Dans cet exemple, le bailleur a intérêt à opter pour le régime réel tant que les amortissements et les charges d’amortissement sont significatifs. Si ce n’est pas le cas, il aura en revanche intérêt à opter pour le régime micro-BIC.

Les modalités pratiques

  • Le régime micro-BIC s’applique de manière automatique tant que les loyers bruts perçus restent sous les seuils précités.
  • Passer au régime réel quand on est sous ces seuils relève donc d’un choix volontaire. Autre élément important, l’option pour le régime réel doit être déclarée avant la date limite de déclaration (mai-juin généralement). L’option est valable un an (irrévocable) et elle est reconduite tacitement pour cette même durée.
Location meublée de tourisme : réglementation renforcée
La location meublée de tourisme, dont le développement est fort sur les sites de location saisonnière (Airbnb, HomeAway, Abritel, etc.), connaît en parallèle une évolution rapide de sa réglementation. Meublé de tourisme ? D’après l’article D.324-1 du Code du Tourisme, il s’agit « des villas, appartements ou studios meublés, à l’usage exclusif du locataire, offerts en location à une clientèle de passage qui y effectue un séjour caractérisé par une location à la journée, à la semaine ou au mois, et qui n’y élit pas domicile ». Depuis le 1er mai 2017, un arrêté permet aux communes de plus de 200 000 habitants et à celles de la petite couronne parisienne d’obliger les loueurs de meublés utilisant des sites de location (comme Airbnb) de se déclarer en mairie et à mentionner leur numéro d’enregistrement dans leurs annonces pour toute location de courte durée. Nice, Paris et Bordeaux ont voté cette obligation courant 2017. Objectifs : faire le tri entre professionnels et particuliers et bloquer les réservations au-delà de la durée légale maximale de 120 jours. Cette durée est abaissée à 90 jours depuis le 1er janvier 2025. C’est désormais le cas à Paris. De plus, à compter d’une date ultérieurement fixée par décret (et au plus tard le 20 mai 2026), cette restriction concernera tous les contribuables mettant en location leur résidence principale, quelle que soit la commune dans laquelle elle se situe.

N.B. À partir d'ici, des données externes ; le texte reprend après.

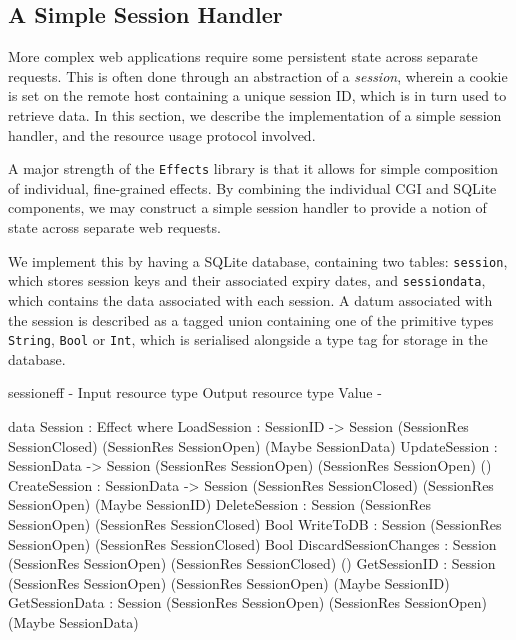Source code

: \subsection{A Simple Session Handler}
More complex web applications require some persistent state across separate
requests. This is often done through an abstraction of a \textit{session},
wherein a cookie is set on the remote host containing a unique session ID,
which is in turn used to retrieve data. In this section, we describe the
implementation of a simple session handler, and the resource usage protocol
involved. 

A major strength of the \texttt{Effects} library is that it allows for simple
composition of individual, fine-grained effects. By combining the individual
CGI and SQLite components, we may construct a simple session handler to provide
a notion of state across separate web requests. 

We implement this by having a SQLite database, containing two tables:
\texttt{session}, which stores session keys and their associated expiry dates,
and \texttt{sessiondata}, which contains the data associated with each session.
A datum associated with the session is described as a tagged union containing
one of the primitive types \texttt{String}, \texttt{Bool} or \texttt{Int},
which is serialised alongside a type tag for storage in the database.

\begin{SaveVerbatim}{sessioneff}
{-                        { Input resource type }            { Output resource type }   { Value }        -}

data Session : Effect where
  LoadSession           : SessionID -> 
                          Session (SessionRes SessionClosed) (SessionRes SessionOpen)   (Maybe SessionData)
  UpdateSession         : SessionData -> 
                          Session (SessionRes SessionOpen)   (SessionRes SessionOpen)   ()
  CreateSession         : SessionData -> 
                          Session (SessionRes SessionClosed) (SessionRes SessionOpen)   (Maybe SessionID)
  DeleteSession         : Session (SessionRes SessionOpen)   (SessionRes SessionClosed) Bool 
  WriteToDB             : Session (SessionRes SessionOpen)   (SessionRes SessionClosed) Bool
  DiscardSessionChanges : Session (SessionRes SessionOpen)   (SessionRes SessionClosed) ()
  GetSessionID          : Session (SessionRes SessionOpen)   (SessionRes SessionOpen)   (Maybe SessionID)
  GetSessionData        : Session (SessionRes SessionOpen)   (SessionRes SessionOpen)   (Maybe SessionData)
\end{SaveVerbatim}

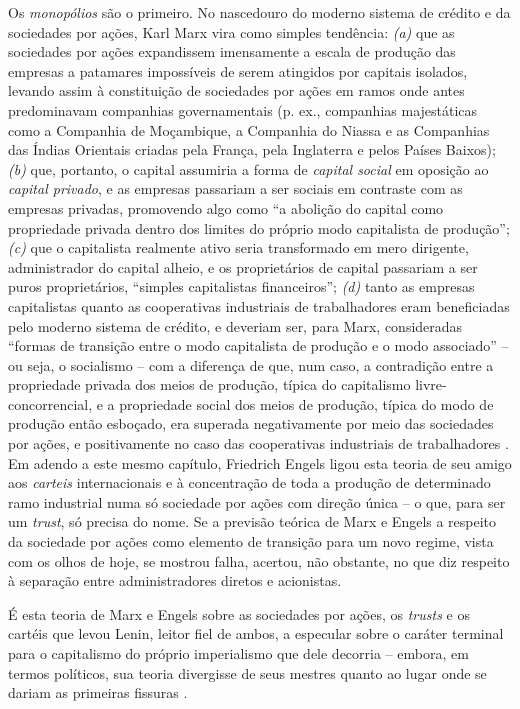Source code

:Os \textit{monopólios} são o primeiro. No nascedouro do moderno sistema de crédito e da sociedades por ações, Karl Marx vira como simples tendência: \textit{(a)} que as sociedades por ações expandissem imensamente a escala de produção das empresas a patamares impossíveis de serem atingidos por capitais isolados, levando assim à constituição de sociedades por ações em ramos onde antes predominavam companhias governamentais (p. ex., companhias majestáticas como a Companhia de Moçambique, a Companhia do Niassa e as Companhias das Índias Orientais criadas pela França, pela Inglaterra e pelos Países Baixos); \textit{(b)} que, portanto, o capital assumiria a forma de \textit{capital social} em oposição ao \textit{capital privado}, e as empresas passariam a ser sociais em contraste com as empresas privadas, promovendo algo como ``a abolição do capital como propriedade privada dentro dos limites do próprio modo capitalista de produção''; \textit{(c)} que o capitalista realmente ativo seria transformado em mero dirigente, administrador do capital alheio, e os proprietários de capital passariam a ser puros proprietários, ``simples capitalistas financeiros''; \textit{(d)} tanto as empresas capitalistas quanto as cooperativas industriais de trabalhadores eram beneficiadas pelo moderno sistema de crédito, e deveriam ser, para Marx, consideradas ``formas de transição entre o modo capitalista de produção e o modo associado'' -- ou seja, o socialismo -- com a diferença de que, num caso, a contradição entre a propriedade privada dos meios de produção, típica do capitalismo livre-concorrencial, e a propriedade social dos meios de produção, típica do modo de produção então esboçado, era superada negativamente por meio das sociedades por ações, e positivamente no caso das cooperativas industriais de trabalhadores \cite[p.~581-588]{MARX2008a}. Em adendo a este mesmo capítulo, Friedrich Engels ligou esta teoria de seu amigo aos \textit{carteis} internacionais e à concentração de toda a produção de determinado ramo industrial numa só sociedade por ações com direção única \cite[p.~584]{MARX2008a} -- o que, para ser um \textit{trust}, só precisa do nome. Se a previsão teórica de Marx e Engels a respeito da sociedade por ações como elemento de transição para um novo regime, vista com os olhos de hoje, se mostrou falha, acertou, não obstante, no que diz respeito à separação entre administradores diretos e acionistas. 

É esta teoria de Marx e Engels sobre as sociedades por ações, os \textit{trusts} e os cartéis que levou Lenin, leitor fiel de ambos, a especular sobre o caráter terminal para o capitalismo do próprio imperialismo que dele decorria -- embora, em termos políticos, sua teoria divergisse de seus mestres quanto ao lugar onde se dariam as primeiras fissuras \cite{lenin_imperialismo_1987}.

Enfin, les règles pour interdire la location de logements meublés touristiques dans une copropriété se durcissent avec la loi du 19 novembre 2024 :

  • pour les copropriétés comportant une clause « d’habitation bourgeoise » dans leur règlement (existant avant la loi) : la majorité aux deux tiers des copropriétaires peut interdire la mise en location d’un logement en Airbnb (au lieu de l’unanimité avant la loi) ;
  • les règlements de copropriété adoptés à partir du 21 novembre 2024 devront inclure une disposition précisant si la location de logements en meublés de tourisme est autorisée.

Communication à caractère publicitaire et sans valeur contractuelle.

Rédaction achevée au 14/12/2017 et mise à jour le 24/09/2025, sous réserve d’évolutions de l’actualité économique et financière, ainsi que des dispositions fiscales, juridiques et réglementaires.